Go through the listing below and list every line with "planejamento".

━━━━━━━━━━

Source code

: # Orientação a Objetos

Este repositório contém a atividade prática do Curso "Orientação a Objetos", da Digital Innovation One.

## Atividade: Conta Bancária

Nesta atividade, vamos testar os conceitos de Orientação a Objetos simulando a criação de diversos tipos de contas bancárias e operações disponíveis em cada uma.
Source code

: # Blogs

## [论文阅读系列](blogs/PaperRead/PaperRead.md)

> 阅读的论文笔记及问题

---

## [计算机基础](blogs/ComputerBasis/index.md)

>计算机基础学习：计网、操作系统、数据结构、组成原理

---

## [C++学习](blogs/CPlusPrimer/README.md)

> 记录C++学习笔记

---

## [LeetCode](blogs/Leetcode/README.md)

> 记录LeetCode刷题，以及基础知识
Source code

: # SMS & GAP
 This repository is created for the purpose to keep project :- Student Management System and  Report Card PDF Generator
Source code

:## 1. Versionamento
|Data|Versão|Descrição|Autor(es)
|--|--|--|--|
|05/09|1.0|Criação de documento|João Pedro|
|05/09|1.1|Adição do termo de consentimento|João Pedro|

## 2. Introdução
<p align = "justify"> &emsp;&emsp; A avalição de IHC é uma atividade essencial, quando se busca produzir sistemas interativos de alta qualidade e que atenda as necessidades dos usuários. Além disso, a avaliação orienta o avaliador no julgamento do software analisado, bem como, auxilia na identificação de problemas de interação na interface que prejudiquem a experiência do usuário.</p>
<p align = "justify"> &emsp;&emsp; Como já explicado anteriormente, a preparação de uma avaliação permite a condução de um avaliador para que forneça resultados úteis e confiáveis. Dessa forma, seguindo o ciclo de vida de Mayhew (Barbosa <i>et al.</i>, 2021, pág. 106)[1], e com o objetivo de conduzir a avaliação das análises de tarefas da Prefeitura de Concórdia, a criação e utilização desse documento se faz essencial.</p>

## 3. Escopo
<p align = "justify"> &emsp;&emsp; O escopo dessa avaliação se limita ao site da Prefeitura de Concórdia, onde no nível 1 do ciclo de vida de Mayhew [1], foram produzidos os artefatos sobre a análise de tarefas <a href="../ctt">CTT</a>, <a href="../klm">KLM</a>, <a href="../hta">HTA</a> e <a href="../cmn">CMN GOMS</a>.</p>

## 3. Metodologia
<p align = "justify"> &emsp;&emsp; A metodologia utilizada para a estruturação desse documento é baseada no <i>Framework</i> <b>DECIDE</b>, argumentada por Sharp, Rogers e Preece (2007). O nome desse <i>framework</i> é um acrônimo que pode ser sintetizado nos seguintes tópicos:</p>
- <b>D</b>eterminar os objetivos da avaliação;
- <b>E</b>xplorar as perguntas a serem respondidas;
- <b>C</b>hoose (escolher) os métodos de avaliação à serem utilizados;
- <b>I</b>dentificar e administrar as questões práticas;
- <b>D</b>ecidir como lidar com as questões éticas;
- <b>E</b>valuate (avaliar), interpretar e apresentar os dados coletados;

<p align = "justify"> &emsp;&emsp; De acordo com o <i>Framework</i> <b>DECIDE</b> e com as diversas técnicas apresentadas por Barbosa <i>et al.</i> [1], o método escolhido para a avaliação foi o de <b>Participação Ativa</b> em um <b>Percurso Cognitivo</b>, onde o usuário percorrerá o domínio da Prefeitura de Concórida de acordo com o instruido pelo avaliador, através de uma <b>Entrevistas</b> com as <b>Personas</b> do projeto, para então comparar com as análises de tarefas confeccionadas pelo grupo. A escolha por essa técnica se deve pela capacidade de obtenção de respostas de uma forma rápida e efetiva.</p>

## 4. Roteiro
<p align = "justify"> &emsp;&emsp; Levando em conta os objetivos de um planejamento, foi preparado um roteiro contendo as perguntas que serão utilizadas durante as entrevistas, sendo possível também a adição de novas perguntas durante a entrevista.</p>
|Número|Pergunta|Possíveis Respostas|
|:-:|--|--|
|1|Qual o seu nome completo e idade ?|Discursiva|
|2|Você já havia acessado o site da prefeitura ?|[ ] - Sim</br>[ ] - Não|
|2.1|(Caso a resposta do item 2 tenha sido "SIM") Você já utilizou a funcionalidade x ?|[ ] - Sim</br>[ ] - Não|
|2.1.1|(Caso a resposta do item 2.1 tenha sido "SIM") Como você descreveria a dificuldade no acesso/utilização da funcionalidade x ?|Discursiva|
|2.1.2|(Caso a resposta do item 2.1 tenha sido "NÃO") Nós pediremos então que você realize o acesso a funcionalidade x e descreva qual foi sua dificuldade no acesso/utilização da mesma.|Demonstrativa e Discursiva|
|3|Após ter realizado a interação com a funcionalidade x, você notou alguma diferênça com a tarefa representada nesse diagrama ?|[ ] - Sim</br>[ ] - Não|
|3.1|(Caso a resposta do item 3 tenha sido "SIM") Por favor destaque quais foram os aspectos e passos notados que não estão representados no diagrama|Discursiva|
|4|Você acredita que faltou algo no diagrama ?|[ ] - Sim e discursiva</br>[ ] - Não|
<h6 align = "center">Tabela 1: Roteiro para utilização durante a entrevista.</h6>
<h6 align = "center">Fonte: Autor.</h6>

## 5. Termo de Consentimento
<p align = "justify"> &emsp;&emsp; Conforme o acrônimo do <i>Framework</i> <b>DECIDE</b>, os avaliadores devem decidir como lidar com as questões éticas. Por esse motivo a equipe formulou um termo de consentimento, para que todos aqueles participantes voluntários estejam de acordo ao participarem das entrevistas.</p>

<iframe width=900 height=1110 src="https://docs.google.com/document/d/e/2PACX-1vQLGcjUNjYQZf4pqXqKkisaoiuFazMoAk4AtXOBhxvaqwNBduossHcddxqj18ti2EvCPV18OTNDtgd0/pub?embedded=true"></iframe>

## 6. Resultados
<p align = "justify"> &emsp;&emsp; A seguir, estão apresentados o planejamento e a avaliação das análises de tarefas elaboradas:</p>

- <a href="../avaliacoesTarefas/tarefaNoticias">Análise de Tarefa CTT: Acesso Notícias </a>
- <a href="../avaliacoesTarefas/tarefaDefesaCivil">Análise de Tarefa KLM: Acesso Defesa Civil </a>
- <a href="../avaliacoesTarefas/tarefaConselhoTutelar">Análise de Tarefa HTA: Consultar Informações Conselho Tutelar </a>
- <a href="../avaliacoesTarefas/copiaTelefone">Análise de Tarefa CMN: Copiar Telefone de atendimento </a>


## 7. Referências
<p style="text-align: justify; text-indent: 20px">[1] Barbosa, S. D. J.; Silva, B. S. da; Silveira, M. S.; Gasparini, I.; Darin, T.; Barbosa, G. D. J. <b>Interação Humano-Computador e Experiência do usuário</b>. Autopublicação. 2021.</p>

━━━━━━━━━━

Answer for this exercise:
<p align = "justify"> &emsp;&emsp; Levando em conta os objetivos de um planejamento, foi preparado um roteiro contendo as perguntas que serão utilizadas durante as entrevistas, sendo possível também a adição de novas perguntas durante a entrevista.</p>
<p align = "justify"> &emsp;&emsp; A seguir, estão apresentados o planejamento e a avaliação das análises de tarefas elaboradas:</p>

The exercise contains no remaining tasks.